Protein kinase G-dependent plasticity in pelvic nerve to urethra reflex plasticity in anesthetized rats

• Main Authors: Pei-yi, 汪佩怡
• Other Authors: Gin-Den Chen
• Format: Others
• Language: zh-TW
• Online Access: http://ndltd.ncl.edu.tw/handle/97543715085775335054

碩士 === 中山醫學大學 === 醫學研究所 === 94 === Lower urinary tract function of urine storage and micturition are by bladder, bladder neck, urethra and external urethral sphincter (EUS).The bladder major activity is regulated parasympathetic nervous system. The bladder neck is by hypogastric nerve , furthermore, somatic nervous system and autonomic nerve system modulated the urethra.
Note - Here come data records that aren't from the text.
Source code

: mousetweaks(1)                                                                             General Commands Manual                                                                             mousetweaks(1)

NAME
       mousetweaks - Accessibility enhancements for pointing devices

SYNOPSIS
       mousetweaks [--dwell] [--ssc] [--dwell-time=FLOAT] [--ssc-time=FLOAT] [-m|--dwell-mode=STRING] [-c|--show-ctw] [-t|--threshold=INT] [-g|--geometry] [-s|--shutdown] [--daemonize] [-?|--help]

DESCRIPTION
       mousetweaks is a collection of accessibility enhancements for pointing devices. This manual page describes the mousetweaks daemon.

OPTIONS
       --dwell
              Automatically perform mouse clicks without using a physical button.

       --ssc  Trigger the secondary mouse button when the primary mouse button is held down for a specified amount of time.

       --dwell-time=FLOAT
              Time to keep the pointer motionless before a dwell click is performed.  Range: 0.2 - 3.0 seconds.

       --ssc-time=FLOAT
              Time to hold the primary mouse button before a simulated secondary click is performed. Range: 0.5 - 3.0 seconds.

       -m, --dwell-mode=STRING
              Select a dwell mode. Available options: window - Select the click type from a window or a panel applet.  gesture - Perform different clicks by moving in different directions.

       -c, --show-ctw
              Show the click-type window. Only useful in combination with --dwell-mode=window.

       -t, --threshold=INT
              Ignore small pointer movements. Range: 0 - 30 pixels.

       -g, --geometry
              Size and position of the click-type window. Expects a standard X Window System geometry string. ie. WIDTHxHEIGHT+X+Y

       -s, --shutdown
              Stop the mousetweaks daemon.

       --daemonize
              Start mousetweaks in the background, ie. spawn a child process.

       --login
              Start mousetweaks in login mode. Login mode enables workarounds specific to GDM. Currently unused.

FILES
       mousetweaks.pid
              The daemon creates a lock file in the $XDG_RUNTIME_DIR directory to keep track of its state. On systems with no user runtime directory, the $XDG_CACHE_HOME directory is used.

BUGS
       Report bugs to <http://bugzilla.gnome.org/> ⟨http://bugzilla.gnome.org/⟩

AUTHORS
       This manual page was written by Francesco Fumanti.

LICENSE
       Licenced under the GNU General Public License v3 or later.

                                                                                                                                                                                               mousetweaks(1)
In recent studies on pelvic-urethral reflex (PUR) activities have shown repetitive/titanic stimulation of thepelvic afferent fibers induced a distinct and long-lasting potentiation in PUR activities and the PUR is essential for the urethra to develop sufficient resistance to maintain urine continence. The cGMP and protein kinase G (PKG) signaling pathway were confirmed that has some effects in certain neural cells, in addition, has demonstrated can mediated smooth muscle relaxation. In experimentally, animals were anesthetized with subcutaneous urethane, intrathecal, and then scissor the abdomen to dissociated and transected the pelvic nerve. Furthermore, it used to recording the external urethral sphincter–electromyogram. Repetitive stimulation (RS, 1 Hz) induced a potentiation in the pelvic nerve to urethra reflex (PUR) activities. This potentiation in pelvic-urethral reflex (PUR) activity induced by repetitive stimulation was abolished by APV (D-2-amino-5- phosphonoraleric acid, i.t. 100 μM, 2–5 μl), autocamtide 2-related inhibitory peptide (AIP), Nω-Nitro-L-arginine methyl ester hydrochloride (L-NAME 50 mg/ml),1H- [1, 2, 4] Oxadiazolo [4, 3 - a] quinoxalin (in DMSO: 5 mg/mL). Intrathecal L-arginine (50 mg/ml; 20 μl), protoporphyrin IX and 8-Bromoguanosine 3’, 5’-cyclic monophosphate sodium salt monohydrate (8-bromo-cGMP 100 mg/ml 0.22 mM) induced a potentiation of PUR. All these results demonstrated that protein kinase G pathway may be involved glutamatergic NMDA receptor-mediated potentiation in PUR activities.